> _Required work_
Write out each line of the entries below that holds the word "position".

[Dataset records]
_ _ _ _ _ _ _
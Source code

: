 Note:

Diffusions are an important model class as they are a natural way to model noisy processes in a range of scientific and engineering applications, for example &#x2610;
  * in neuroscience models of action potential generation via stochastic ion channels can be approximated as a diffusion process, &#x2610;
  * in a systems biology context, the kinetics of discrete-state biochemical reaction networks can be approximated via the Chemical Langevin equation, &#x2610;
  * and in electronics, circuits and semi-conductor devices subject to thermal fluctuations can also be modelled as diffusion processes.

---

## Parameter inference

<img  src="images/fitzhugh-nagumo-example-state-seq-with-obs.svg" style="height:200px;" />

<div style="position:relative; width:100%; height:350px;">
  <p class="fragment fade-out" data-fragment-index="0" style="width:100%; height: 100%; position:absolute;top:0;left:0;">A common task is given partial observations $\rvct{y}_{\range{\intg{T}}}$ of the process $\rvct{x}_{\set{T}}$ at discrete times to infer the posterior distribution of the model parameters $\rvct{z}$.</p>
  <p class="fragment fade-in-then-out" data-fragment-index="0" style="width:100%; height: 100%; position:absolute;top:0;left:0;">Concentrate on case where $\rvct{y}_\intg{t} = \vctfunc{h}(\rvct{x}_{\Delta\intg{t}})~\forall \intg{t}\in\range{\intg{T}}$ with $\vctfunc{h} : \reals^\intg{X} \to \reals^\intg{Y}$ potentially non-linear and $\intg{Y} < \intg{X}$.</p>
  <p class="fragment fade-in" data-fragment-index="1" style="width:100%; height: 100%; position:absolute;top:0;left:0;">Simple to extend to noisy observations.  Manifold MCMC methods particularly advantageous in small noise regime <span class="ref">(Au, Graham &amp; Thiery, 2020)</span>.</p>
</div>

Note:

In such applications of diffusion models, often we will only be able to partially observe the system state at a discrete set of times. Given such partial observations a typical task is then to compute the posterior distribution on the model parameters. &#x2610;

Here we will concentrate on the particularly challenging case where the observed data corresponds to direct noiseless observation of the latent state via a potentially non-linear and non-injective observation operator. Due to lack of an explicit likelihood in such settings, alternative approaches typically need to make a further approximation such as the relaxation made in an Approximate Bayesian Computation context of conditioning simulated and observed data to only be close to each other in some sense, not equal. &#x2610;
_ _ _ _ _ _ _
> _Task result_
<div style="position:relative; width:100%; height:350px;">
  <p class="fragment fade-out" data-fragment-index="0" style="width:100%; height: 100%; position:absolute;top:0;left:0;">A common task is given partial observations $\rvct{y}_{\range{\intg{T}}}$ of the process $\rvct{x}_{\set{T}}$ at discrete times to infer the posterior distribution of the model parameters $\rvct{z}$.</p>
  <p class="fragment fade-in-then-out" data-fragment-index="0" style="width:100%; height: 100%; position:absolute;top:0;left:0;">Concentrate on case where $\rvct{y}_\intg{t} = \vctfunc{h}(\rvct{x}_{\Delta\intg{t}})~\forall \intg{t}\in\range{\intg{T}}$ with $\vctfunc{h} : \reals^\intg{X} \to \reals^\intg{Y}$ potentially non-linear and $\intg{Y} < \intg{X}$.</p>
  <p class="fragment fade-in" data-fragment-index="1" style="width:100%; height: 100%; position:absolute;top:0;left:0;">Simple to extend to noisy observations.  Manifold MCMC methods particularly advantageous in small noise regime <span class="ref">(Au, Graham &amp; Thiery, 2020)</span>.</p>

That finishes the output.